O editorial "Prosperidade e solidez nos EUA", publicado pelo Estadão em 4/2/2.000, reflete bem essa estrutura de persuasão. Baseando-se no noticiário daqueles dias sobre o crescimento e a estabilidade da economia americana, o editorialista abre o texto reafirmando a informação: "Depois de 107 meses de crescimento ininterrupto, a economia dos Estados Unidos continua a exibir vigor e solidez raramente vistos em qualquer outra época."

Em seguida o autor entra na fase da argumentação, levantando um debate sobre a situação. Esclarece que o Fed (Banco Central americano) tem tido o cuidado de administrar a economia mediante ligeiras elevações das taxas de juros, enquanto o mercado, com os aplicadores, tem aceitado papéis de 30 anos por um valor de face maior, o que significa que o rendimento será menor. Exposta a contradição, o editorial indaga: "Quem está certo?" No fim da ampla e bem-embasada argumentação, o editorialista conclui que sua tese (o acerto das medidas do Fed) derruba a antítese levantada no início (de que o mercado é que estaria certo), ao dizer: "A longa prosperidade também se deve à sólida base proporcionada pelo Fed e pelo Tesouro, agentes principais da política econômica."

5. Recomendações

Quem vai trabalhar na redação do jornal O Globo, do Rio, por exemplo, recebe as seguintes informações sobre o gênero opinativo, contidas no Manual de Redação e Estilo, organizado por Luiz Garcia e publicado em 1993 pela Editora Globo:


"Deve-se evitar, mesmo em textos assinados, com exceção de momentos muito especiais, o comentário que apenas registra pasmo, admiração ou indignação. Esses argumentos ? principalmente o interesse público ofendido ? são importantes, mas não bastam: precisam estar apoiados em fatos e acompanhando argumentos lógicos que conduzam a uma conclusão concreta."


E mais:


"As notícias do jornal são a matéria-prima natural da opinião, mas não a única. O artigo ou editorial realmente útil suplementa a notícia com pesquisa e informação adicional. Sem isso, será difícil escapar de observações superficiais e conclusões padronizadas. A opinião pode ser manifestada de forma leve, irônica ou séria, seca; mas lhe é proibido ser pomposa ou solene. Alguns textos do jornal parecem usar roupa esporte; outros vestem terno e gravata. O editorial está quase sempre no segundo caso ? mas não usa fraque, beca ou toga."

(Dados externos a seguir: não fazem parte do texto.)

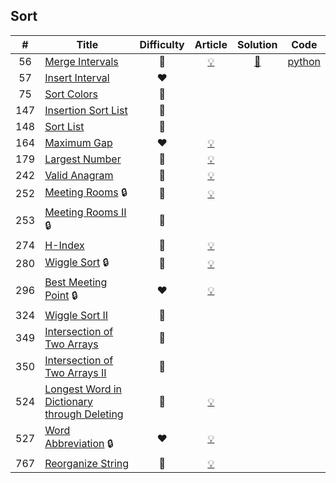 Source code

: 
## Sort

|#|Title|Difficulty|Article|Solution|Code|
|:---:|---|:---:|:---:|:---:|:---:|
|56|[Merge Intervals](https://leetcode.com/problems/merge-intervals) |🧡|[💡](https://leetcode.com/articles/merge-intervals)|[📜](.././solutions/56.%20Merge%20Intervals.md)|[python](.././python/56.%20Merge%20Intervals.py)|
|57|[Insert Interval](https://leetcode.com/problems/insert-interval) |❤️||||
|75|[Sort Colors](https://leetcode.com/problems/sort-colors) |🧡||||
|147|[Insertion Sort List](https://leetcode.com/problems/insertion-sort-list) |🧡||||
|148|[Sort List](https://leetcode.com/problems/sort-list) |🧡||||
|164|[Maximum Gap](https://leetcode.com/problems/maximum-gap) |❤️|[💡](https://leetcode.com/articles/maximum-gap)|||
|179|[Largest Number](https://leetcode.com/problems/largest-number) |🧡|[💡](https://leetcode.com/articles/largest-number)|||
|242|[Valid Anagram](https://leetcode.com/problems/valid-anagram) |💚|[💡](https://leetcode.com/articles/valid-anagram)|||
|252|[Meeting Rooms](https://leetcode.com/problems/meeting-rooms) 🔒|💚|[💡](https://leetcode.com/articles/meeting-rooms)|||
|253|[Meeting Rooms II](https://leetcode.com/problems/meeting-rooms-ii) 🔒|🧡||||
|274|[H-Index](https://leetcode.com/problems/h-index) |🧡|[💡](https://leetcode.com/articles/h-index)|||
|280|[Wiggle Sort](https://leetcode.com/problems/wiggle-sort) 🔒|🧡|[💡](https://leetcode.com/articles/wiggle-sort)|||
|296|[Best Meeting Point](https://leetcode.com/problems/best-meeting-point) 🔒|❤️|[💡](https://leetcode.com/articles/best-meeting-point)|||
|324|[Wiggle Sort II](https://leetcode.com/problems/wiggle-sort-ii) |🧡||||
|349|[Intersection of Two Arrays](https://leetcode.com/problems/intersection-of-two-arrays) |💚||||
|350|[Intersection of Two Arrays II](https://leetcode.com/problems/intersection-of-two-arrays-ii) |💚||||
|524|[Longest Word in Dictionary through Deleting](https://leetcode.com/problems/longest-word-in-dictionary-through-deleting) |🧡|[💡](https://leetcode.com/articles/longest-word-in-dictionary-through-deletion)|||
|527|[Word Abbreviation](https://leetcode.com/problems/word-abbreviation) 🔒|❤️|[💡](https://leetcode.com/articles/word-abbreviation)|||
|767|[Reorganize String](https://leetcode.com/problems/reorganize-string) |🧡|[💡](https://leetcode.com/articles/reorganized-string)|||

Márcio Moreira Alves (entrevista a Luiz Amaral. Rio, 1965) confirma este ponto de vista ao criticar o estilo editorial da imprensa da época:


"A falta de imaginação, o desprezo pelo humor, o horror ao achado lingüístico ou argumentativo são características dos editoriais da imprensa brasileira. As direções partem do princípio de que só se influi sobre a opinião pública chateando-a. Não se deixa a menor margem para o sorriso. As opiniões são lançadas como uma pedra que, do alto do morro, devesse cair na cabeça do pobre leitor desprevenido."